> EXERCISE OBJECTIVE
The task calls for the lines from the start of the entries below through the line with "typeof(1+1i)", given again verbatim, with every picture dropped.

[DATA RECORDS — start]

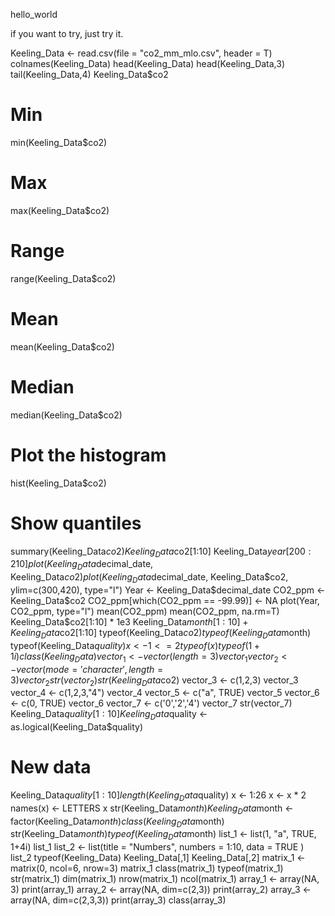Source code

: hello_world

if you want to try, just try it.

Keeling_Data <- read.csv(file = "co2_mm_mlo.csv", header = T)
colnames(Keeling_Data)
head(Keeling_Data)
head(Keeling_Data,3)
tail(Keeling_Data,4)
Keeling_Data$co2
# Min
min(Keeling_Data$co2)
# Max
max(Keeling_Data$co2)
# Range
range(Keeling_Data$co2)
# Mean
mean(Keeling_Data$co2)
# Median
median(Keeling_Data$co2)
# Plot the histogram
hist(Keeling_Data$co2)
# Show quantiles
summary(Keeling_Data$co2)
Keeling_Data$co2[1:10]
Keeling_Data$year[200:210]
plot(Keeling_Data$decimal_date, Keeling_Data$co2)
plot(Keeling_Data$decimal_date, Keeling_Data$co2, ylim=c(300,420), type="l")
Year     <- Keeling_Data$decimal_date
CO2_ppm  <- Keeling_Data$co2 
CO2_ppm[which(CO2_ppm == -99.99)]  <- NA
plot(Year, CO2_ppm, type="l")
mean(CO2_ppm)
mean(CO2_ppm, na.rm=T)
Keeling_Data$co2[1:10] * 1e3
Keeling_Data$month[1:10] + Keeling_Data$co2[1:10]
typeof(Keeling_Data$co2)
typeof(Keeling_Data$month)
typeof(Keeling_Data$quality)
x <- 1 <= 2
typeof(x)
typeof(1+1i)
class(Keeling_Data)
vector_1 <- vector(length = 3)
vector_1
vector_2 <- vector(mode='character', length=3)
vector_2
str(vector_2)
str(Keeling_Data$co2)
vector_3 <- c(1,2,3)
vector_3
vector_4 <- c(1,2,3,"4")
vector_4
vector_5 <- c("a", TRUE)
vector_5
vector_6 <- c(0, TRUE)
vector_6
vector_7 <- c('0','2','4')
vector_7
str(vector_7)
Keeling_Data$quality[1:10]
Keeling_Data$quality <- as.logical(Keeling_Data$quality)
# New data
Keeling_Data$quality[1:10]
length(Keeling_Data$quality)
x <- 1:26
x <- x * 2
names(x) <- LETTERS
x
str(Keeling_Data$month)
Keeling_Data$month <- factor(Keeling_Data$month)
class(Keeling_Data$month)
str(Keeling_Data$month)
typeof(Keeling_Data$month)
list_1 <- list(1, "a", TRUE, 1+4i)
list_1
list_2 <- list(title = "Numbers", numbers = 1:10, data = TRUE )
list_2
typeof(Keeling_Data)
Keeling_Data[,1]
Keeling_Data[,2]
matrix_1 <- matrix(0, ncol=6, nrow=3)
matrix_1
class(matrix_1)
typeof(matrix_1)
str(matrix_1)
dim(matrix_1)
nrow(matrix_1)
ncol(matrix_1)
array_1 <- array(NA, 3)
print(array_1)
array_2 <- array(NA, dim=c(2,3))
print(array_2)
array_3 <- array(NA, dim=c(2,3,3))
print(array_3)
class(array_3)
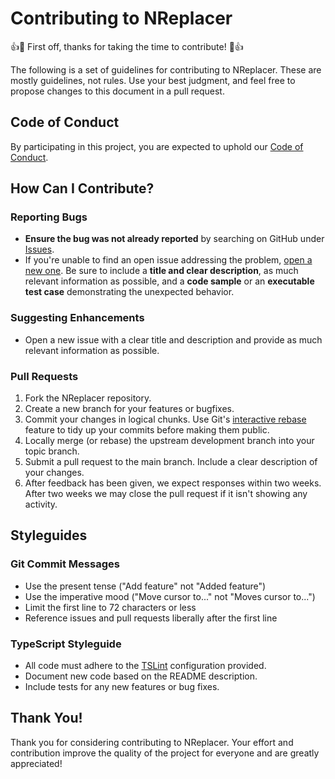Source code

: # Contributing to NReplacer

👍🎉 First off, thanks for taking the time to contribute! 🎉👍

The following is a set of guidelines for contributing to NReplacer. These are mostly guidelines, not rules. Use your best judgment, and feel free to propose changes to this document in a pull request.

## Code of Conduct

By participating in this project, you are expected to uphold our [Code of Conduct](./CODE_OF_CONDUCT.md).

## How Can I Contribute?

### Reporting Bugs

* **Ensure the bug was not already reported** by searching on GitHub under [Issues](https://github.com/teplostanski/nreplacer/issues).
* If you're unable to find an open issue addressing the problem, [open a new one](https://github.com/teplostanski/nreplacer/issues/new). Be sure to include a **title and clear description**, as much relevant information as possible, and a **code sample** or an **executable test case** demonstrating the unexpected behavior.

### Suggesting Enhancements

* Open a new issue with a clear title and description and provide as much relevant information as possible.

### Pull Requests

1. Fork the NReplacer repository.
2. Create a new branch for your features or bugfixes.
3. Commit your changes in logical chunks. Use Git's [interactive rebase](https://git-scm.com/book/en/v2/Git-Tools-Rewriting-History) feature to tidy up your commits before making them public.
4. Locally merge (or rebase) the upstream development branch into your topic branch.
5. Submit a pull request to the main branch. Include a clear description of your changes.
6. After feedback has been given, we expect responses within two weeks. After two weeks we may close the pull request if it isn't showing any activity.

## Styleguides

### Git Commit Messages

* Use the present tense ("Add feature" not "Added feature")
* Use the imperative mood ("Move cursor to..." not "Moves cursor to...")
* Limit the first line to 72 characters or less
* Reference issues and pull requests liberally after the first line

### TypeScript Styleguide

* All code must adhere to the [TSLint](https://palantir.github.io/tslint/) configuration provided.
* Document new code based on the README description.
* Include tests for any new features or bug fixes.

## Thank You!

Thank you for considering contributing to NReplacer. Your effort and contribution improve the quality of the project for everyone and are greatly appreciated!
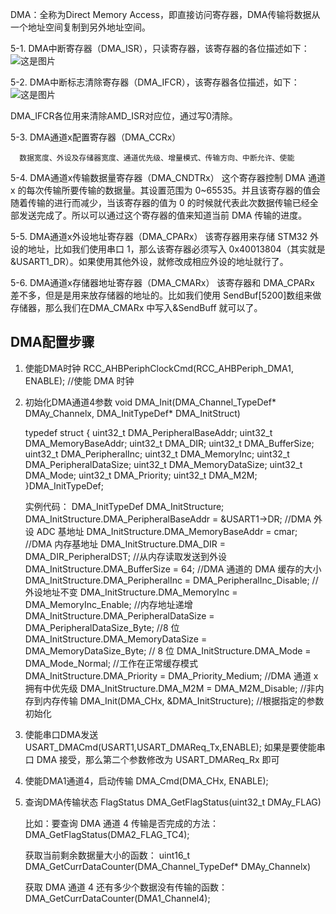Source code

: DMA：全称为Direct Memory Access，即直接访问寄存器，DMA传输将数据从一个地址空间复制到另外地址空间。

5-1. DMA中断寄存器（DMA_ISR），只读寄存器，该寄存器的各位描述如下：  
![这是图片](D:/Notes/STM32_Learn/5-DMA/DMA_ISR寄存器各位描述.png "Magic Gardens")


5-2. DMA中断标志清除寄存器（DMA_IFCR），该寄存器各位描述，如下：
![这是图片](D:/Notes/STM32_Learn/5-DMA/DMA_IFCR寄存器各位描述.png "Magic Gardens")

DMA_IFCR各位用来清除AMD_ISR对应位，通过写0清除。

5-3. DMA通道x配置寄存器（DMA_CCRx）

      数据宽度、外设及存储器宽度、通道优先级、增量模式、传输方向、中断允许、使能


5-4. DMA通道x传输数据量寄存器（DMA_CNDTRx）
这个寄存器控制 DMA 通道 x 的每次传输所要传输的数据量。其设置范围为 0~65535。并且该寄存器的值会随着传输的进行而减少，当该寄存器的值为 0 的时候就代表此次数据传输已经全部发送完成了。所以可以通过这个寄存器的值来知道当前 DMA 传输的进度。

5-5. DMA通道x外设地址寄存器（DMA_CPARx）
该寄存器用来存储 STM32 外设的地址，比如我们使用串口 1，那么该寄存器必须写入 0x40013804（其实就是&USART1_DR）。如果使用其他外设，就修改成相应外设的地址就行了。

5-6. DMA通道x存储器地址寄存器（DMA_CMARx）
该寄存器和 DMA_CPARx 差不多，但是是用来放存储器的地址的。比如我们使用 SendBuf[5200]数组来做存储器，那么我们在DMA_CMARx 中写入&SendBuff 就可以了。


## DMA配置步骤
1. 使能DMA时钟
    RCC_AHBPeriphClockCmd(RCC_AHBPeriph_DMA1, ENABLE); //使能 DMA 时钟
2. 初始化DMA通道4参数
    void DMA_Init(DMA_Channel_TypeDef* DMAy_Channelx, DMA_InitTypeDef* DMA_InitStruct)
    
    typedef struct
	{
		uint32_t DMA_PeripheralBaseAddr;
		uint32_t DMA_MemoryBaseAddr;
		uint32_t DMA_DIR;
		uint32_t DMA_BufferSize;
		uint32_t DMA_PeripheralInc;
		uint32_t DMA_MemoryInc;
		uint32_t DMA_PeripheralDataSize;
		uint32_t DMA_MemoryDataSize;
		uint32_t DMA_Mode;
		uint32_t DMA_Priority;
		uint32_t DMA_M2M;
	}DMA_InitTypeDef;

	实例代码：
	DMA_InitTypeDef DMA_InitStructure;
	DMA_InitStructure.DMA_PeripheralBaseAddr = &USART1->DR;                        //DMA 外设 ADC 基地址
	DMA_InitStructure.DMA_MemoryBaseAddr = cmar;                                           //DMA 内存基地址
	DMA_InitStructure.DMA_DIR = DMA_DIR_PeripheralDST;                                  //从内存读取发送到外设
	DMA_InitStructure.DMA_BufferSize = 64;                                                           //DMA 通道的 DMA 缓存的大小
	DMA_InitStructure.DMA_PeripheralInc = DMA_PeripheralInc_Disable;              //外设地址不变
	DMA_InitStructure.DMA_MemoryInc = DMA_MemoryInc_Enable;                    //内存地址递增
	DMA_InitStructure.DMA_PeripheralDataSize = DMA_PeripheralDataSize_Byte; //8 位
	DMA_InitStructure.DMA_MemoryDataSize = DMA_MemoryDataSize_Byte;      // 8 位
	DMA_InitStructure.DMA_Mode = DMA_Mode_Normal;                                     //工作在正常缓存模式
	DMA_InitStructure.DMA_Priority = DMA_Priority_Medium;                               //DMA 通道 x 拥有中优先级
	DMA_InitStructure.DMA_M2M = DMA_M2M_Disable;                                       //非内存到内存传输
	DMA_Init(DMA_CHx, &DMA_InitStructure);                                                        //根据指定的参数初始化

3. 使能串口DMA发送
    USART_DMACmd(USART1,USART_DMAReq_Tx,ENABLE);
    如果是要使能串口 DMA 接受，那么第二个参数修改为 USART_DMAReq_Rx 即可

4. 使能DMA1通道4，启动传输
    DMA_Cmd(DMA_CHx, ENABLE);
    
 5. 查询DMA传输状态
     FlagStatus DMA_GetFlagStatus(uint32_t DMAy_FLAG)
     
     比如：要查询 DMA 通道 4 传输是否完成的方法：
     DMA_GetFlagStatus(DMA2_FLAG_TC4);

     获取当前剩余数据量大小的函数：
     uint16_t DMA_GetCurrDataCounter(DMA_Channel_TypeDef* DMAy_Channelx)

     获取 DMA 通道 4 还有多少个数据没有传输的函数：
     DMA_GetCurrDataCounter(DMA1_Channel4);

[DATA RECORDS — finish]

> COMPLETED EXERCISE
Source code

: hello_world

if you want to try, just try it.

Keeling_Data <- read.csv(file = "co2_mm_mlo.csv", header = T)
colnames(Keeling_Data)
head(Keeling_Data)
head(Keeling_Data,3)
tail(Keeling_Data,4)
Keeling_Data$co2
# Min
min(Keeling_Data$co2)
# Max
max(Keeling_Data$co2)
# Range
range(Keeling_Data$co2)
# Mean
mean(Keeling_Data$co2)
# Median
median(Keeling_Data$co2)
# Plot the histogram
hist(Keeling_Data$co2)
# Show quantiles
summary(Keeling_Data$co2)
Keeling_Data$co2[1:10]
Keeling_Data$year[200:210]
plot(Keeling_Data$decimal_date, Keeling_Data$co2)
plot(Keeling_Data$decimal_date, Keeling_Data$co2, ylim=c(300,420), type="l")
Year     <- Keeling_Data$decimal_date
CO2_ppm  <- Keeling_Data$co2 
CO2_ppm[which(CO2_ppm == -99.99)]  <- NA
plot(Year, CO2_ppm, type="l")
mean(CO2_ppm)
mean(CO2_ppm, na.rm=T)
Keeling_Data$co2[1:10] * 1e3
Keeling_Data$month[1:10] + Keeling_Data$co2[1:10]
typeof(Keeling_Data$co2)
typeof(Keeling_Data$month)
typeof(Keeling_Data$quality)
x <- 1 <= 2
typeof(x)
typeof(1+1i)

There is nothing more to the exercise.